# '08 Assignment- Filmshoot- Due Aug 30th



## Big Bully (Aug 7, 2008)

I can't take complete credit for this idea because I got it from Puscus. But the idea of this assignment is to shoot a character or scene from your favorite movie. Or TV show.

Have fun and good luck.


----------



## Big Bully (Aug 10, 2008)

Ok Ok I might as well be the first one to post pictures.. 
THis is my son pretending to be Superman.


----------



## johngpt (Aug 16, 2008)

Hmmm...

now where did I leave my tights?


----------



## Big Bully (Aug 17, 2008)

Well I have a spare pair if you would like to borrow them.. lol


----------



## Pugs (Aug 17, 2008)

Big Bully said:


> Well I have a spare pair if you would like to borrow them.. lol


 
Hm... excuse me while I go poke out my mind's eye... 

No offense meant, John! 

Oh, and I am working on something for this assignment.
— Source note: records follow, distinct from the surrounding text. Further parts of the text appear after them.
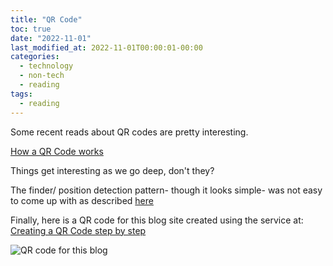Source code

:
 ```yaml
---
title: "QR Code"
toc: true
date: "2022-11-01"
last_modified_at: 2022-11-01T00:00:01-00:00
categories:
  - technology
  - non-tech
  - reading
tags: 
  - reading
---
```

Some recent reads about QR codes are pretty interesting.

[How a QR Code works][How-a-QR-Code-works-link]

Things get interesting as we go deep, don't they? 

The finder/ position detection pattern- though it looks simple- was not easy to come up with as described [here][position-detection-pattern-link]

Finally, here is a QR code for this blog site created using the service at: [Creating a QR Code step by step][Creating-a-QR-Code-step-by-step-link] 

![QR code for this blog](/images/github-blog-qr-code.png "QR code for this blog")

[How-a-QR-Code-works-link]:https://typefully.com/DanHollick/qr-codes-T7tLlNi
[Creating-a-QR-Code-step-by-step-link]:https://www.nayuki.io/page/creating-a-qr-code-step-by-step
[position-detection-pattern-link]:https://www.denso-wave.com/en/technology/vol1.html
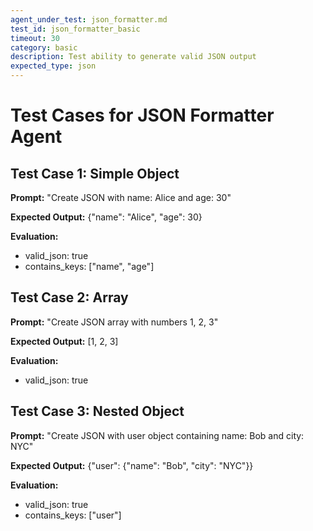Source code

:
 ```yaml
---
agent_under_test: json_formatter.md
test_id: json_formatter_basic
timeout: 30
category: basic
description: Test ability to generate valid JSON output
expected_type: json
---
```


# Test Cases for JSON Formatter Agent

## Test Case 1: Simple Object
**Prompt:** "Create JSON with name: Alice and age: 30"

**Expected Output:** {"name": "Alice", "age": 30}

**Evaluation:**
- valid_json: true
- contains_keys: ["name", "age"]

## Test Case 2: Array
**Prompt:** "Create JSON array with numbers 1, 2, 3"

**Expected Output:** [1, 2, 3]

**Evaluation:**
- valid_json: true

## Test Case 3: Nested Object
**Prompt:** "Create JSON with user object containing name: Bob and city: NYC"

**Expected Output:** {"user": {"name": "Bob", "city": "NYC"}}

**Evaluation:**
- valid_json: true
- contains_keys: ["user"]

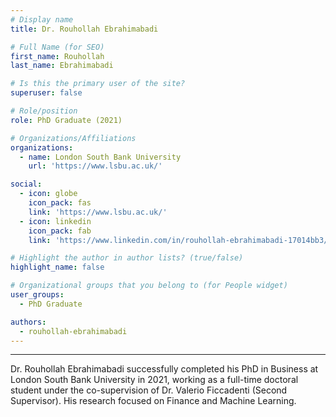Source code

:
 ```yaml
---
# Display name
title: Dr. Rouhollah Ebrahimabadi

# Full Name (for SEO)
first_name: Rouhollah
last_name: Ebrahimabadi

# Is this the primary user of the site?
superuser: false

# Role/position
role: PhD Graduate (2021)

# Organizations/Affiliations
organizations:
  - name: London South Bank University
    url: 'https://www.lsbu.ac.uk/'

social:
  - icon: globe
    icon_pack: fas
    link: 'https://www.lsbu.ac.uk/'
  - icon: linkedin
    icon_pack: fab
    link: 'https://www.linkedin.com/in/rouhollah-ebrahimabadi-17014bb3/'

# Highlight the author in author lists? (true/false)
highlight_name: false

# Organizational groups that you belong to (for People widget)
user_groups:
  - PhD Graduate

authors:
  - rouhollah-ebrahimabadi
---
```

---

Dr. Rouhollah Ebrahimabadi successfully completed his PhD in Business at London South Bank University in 2021, working as a full-time doctoral student under the co-supervision of Dr. Valerio Ficcadenti (Second Supervisor). His research focused on Finance and Machine Learning.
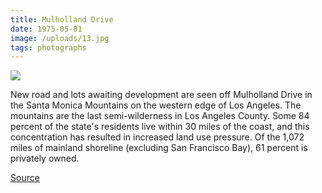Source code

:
```yaml
---
title: Mulholland Drive
date: 1975-05-01
image: /uploads/13.jpg
tags: photographs
---
```


![](/uploads/13.jpg)

New road and lots awaiting development are seen off Mulholland Drive in the Santa Monica Mountains on the western edge of Los Angeles. The mountains are the last semi-wilderness in Los Angeles County. Some 84 percent of the state's residents live within 30 miles of the coast, and this concentration has resulted in increased land use pressure. Of the 1,072 miles of mainland shoreline (excluding San Francisco Bay), 61 percent is privately owned.

[Source](https://flic.kr/p/bUBUPq)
It's just that all of the movie scenes that I'd like to capture in a photo are WAY beyond my abilities as a photographer or access to locations. I'm trying to dumb it down and come up with something more within reason.


----------



## johngpt (Aug 17, 2008)

Pugs said:


> Hm... excuse me while I go poke out my mind's eye...



:lmao::lmao::lmao:


I'd bet Chiller may already have an image of something like that.


----------



## Pugs (Aug 17, 2008)

johngpt said:


> :lmao::lmao::lmao:
> 
> 
> I'd bet Chiller may already have an image of something like that.


 
You posed in tights for Chiller?!  :shock:


----------



## Big Bully (Aug 18, 2008)

johngpt said:


> :lmao::lmao::lmao:
> 
> 
> I'd bet Chiller may already have an image of something like that.


 


Pugs said:


> Hm... excuse me while I go poke out my mind's eye...


 


Pugs said:


> You posed in tights for Chiller?! :shock:


 

:lmao::lmao::lmao:

Ahh, yeah I needed that laugh today. That was awesome!


----------



## johngpt (Aug 18, 2008)

Meg, we do it all for you, babe!    :hug::


----------



## Big Bully (Aug 19, 2008)

Oh thanks John. I feel special now! :blushing:


----------